Müze yetkilileri yaptıkları açıklamada, “Bu, savaştan döndükten daha sonra cerrahi olarak implant (yerleştirilmiş) edilmiş metali olan 2000 yıllık bir Perulu uzun kafatası. Koleksiyondaki en enteresan ve eski parçalarımızdan biri. Bu modülün geçmişi hakkında epeyce fazla bilgimiz yok, ancak prosedürden sağ çıktığını biliyoruz. Tamiratı çevreleyen kırık kemiğe dayanarak, kırık kemiklerin birbirine sıkıca kaynaşmış olduğunu gorebilirsiniz. Bu, ameliyatın başarılı olduğunu gösteriyor” dediler.
Kafatası başlangıçta müzenin özel koleksiyonunda tutuluyordu, lakin kafatasının keşfiyle ilgili haberlerin bir kararı olarak yapıta halkın ilgisinin artması niçiniyle resmi olarak 2020’de sergilenmeye başladı.
Peru’da kafatasının keşfedildiği bölgede, kafatası kırıklarını cerrahi metotlarla güzelleştirmek için prosedürler geliştiren antik devir cerrahları yaşadığı biliniyor.
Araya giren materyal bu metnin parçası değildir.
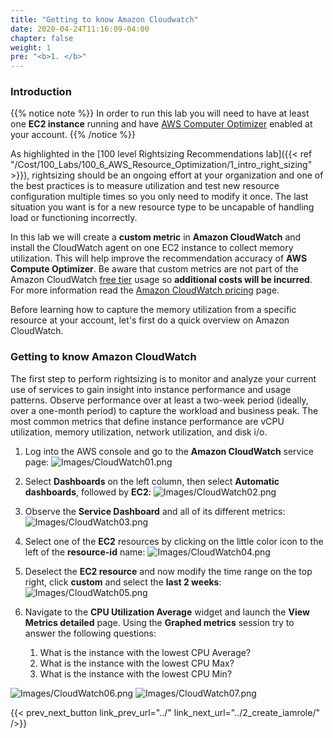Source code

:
 ```yaml
---
title: "Getting to know Amazon Cloudwatch"
date: 2020-04-24T11:16:09-04:00
chapter: false
weight: 1
pre: "<b>1. </b>"
---
```


### Introduction
{{% notice note %}}
 In order to run this lab you will need to have at least one **EC2 instance** running and have [AWS Computer Optimizer](https://aws.amazon.com/compute-optimizer/getting-started/) enabled at your account.
{{% /notice %}}

As highlighted in the [100 level Rightsizing Recommendations lab]({{< ref "/Cost/100_Labs/100_6_AWS_Resource_Optimization/1_intro_right_sizing" >}}), rightsizing should be an ongoing effort at your organization and one of the best practices is to measure utilization and test new resource configuration multiple times so you only need to modify it once. The last situation you want is for a new resource type to be uncapable of handling load or functioning incorrectly.

In this lab we will create a **custom metric** in **Amazon CloudWatch** and install the CloudWatch agent on one EC2 instance to collect memory utilization. This will help improve the recommendation accuracy of **AWS Compute Optimizer**. Be aware that custom metrics are not part of the Amazon CloudWatch [free tier](https://aws.amazon.com/free/) usage so **additional costs will be incurred**. For more information read the [Amazon CloudWatch pricing](https://aws.amazon.com/cloudwatch/pricing/) page.

Before learning how to capture the memory utilization from a specific resource at your account, let's first do a quick overview on Amazon CloudWatch.


### Getting to know Amazon CloudWatch
The first step to perform rightsizing is to monitor and analyze your current use of services to gain insight into instance performance and usage patterns. Observe performance over at least a two-week period (ideally, over a one-month period) to capture the workload and business peak. The most common metrics that define instance performance are vCPU utilization, memory utilization, network utilization, and disk i/o.

1. Log into the AWS console and go to the **Amazon CloudWatch** service page:
![Images/CloudWatch01.png](/Cost/200_AWS_Resource_Optimization/Images/CloudWatch01.png?classes=lab_picture_small)

2. Select **Dashboards** on the left column, then select **Automatic dashboards**, followed by **EC2**:
![Images/CloudWatch02.png](/Cost/200_AWS_Resource_Optimization/Images/CloudWatch02.png?classes=lab_picture_small)

3. Observe the **Service Dashboard** and all of its different metrics:
![Images/CloudWatch03.png](/Cost/200_AWS_Resource_Optimization/Images/CloudWatch03.png?classes=lab_picture_small)

4. Select one of the **EC2** resources by clicking on the little color icon to the left of the **resource-id** name:
![Images/CloudWatch04.png](/Cost/200_AWS_Resource_Optimization/Images/CloudWatch04.png?classes=lab_picture_small)

5. Deselect the **EC2 resource** and now modify the time range on the top right, click **custom** and select the **last 2 weeks**:
![Images/CloudWatch05.png](/Cost/200_AWS_Resource_Optimization/Images/CloudWatch05.png?classes=lab_picture_small)

6. Navigate to the **CPU Utilization Average** widget and launch the **View Metrics detailed** page. Using the **Graphed metrics** session try to answer the following questions:

	1. What is the instance with the lowest CPU Average?
	2. What is the instance with the lowest CPU Max?
	3. What is the instance with the lowest CPU Min?

![Images/CloudWatch06.png](/Cost/200_AWS_Resource_Optimization/Images/CloudWatch06.png?classes=lab_picture_small)
![Images/CloudWatch07.png](/Cost/200_AWS_Resource_Optimization/Images/CloudWatch07.png?classes=lab_picture_small)

{{< prev_next_button link_prev_url="../" link_next_url="../2_create_iamrole/" />}}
Savaş sırasında sapan üzere silahların kullanılması niçiniyle o devirde bu cins faydalanmalar yaygındı. Uzun kafatasları ise bu biçimdelar Peru’da popülerdi ve kişinin kafatasına kuvvet uygulayarak, çoklukla iki tahta kesimi ortasına alınıp bağlanarak yapılıyorlardı.
Kafatası uzatması, toplumda başkanların ayırt edilmesi için bir sistem olmakla birlikte savunma maksatlı olarak da kullanılıyordu.
Mark Laplume isimli sanatkarın Perulu uzun kafatası çizimleri
Arkeolojik kazıların akabinde, uzun kafatasları olan Perulu bayanların önemli baş faydalanmalarına maruz kalma mümkünlüğünün olmayanlara nazaran daha düşük olduğu keşfedildi.
O devir cerrahlar, çağdaş anestezi yahut steril teknikler kullanmadan kafatasında bir delik açarlardı ve ameliyatlar bu türlü yapılırdı.
Tulane Üniversitesi’nden antropolog John Verano, 2016’da National Geographic’e verdiği demeçte, “Bunun hayat kurtarma potansiyeline sahip bir tedavi olduğunu erken fark ettiler. Trepanasyonun sadece şuuru artırmak için yahut büsbütün ritüel bir aktivite olarak değil, beraberinde önemli baş travması olan hastaları, [özellikle] kafatası kırığı olan hastaları güzelleştirmek için yapıldığına dair fazlaca kuvvetli delillerimiz var.” halinde konuştu.
Current Anthropology’de yayınlanan 2018 tarihindeki bir çalışmada, Mayalardan Hunlara kadar farklı kültürlerde kafataslarını uzatma uygulamasının görüldüğü ve dünya çapındaki kümelerde bir ayrıcalık ve itibar statü sembolü olduğu keşfedildi.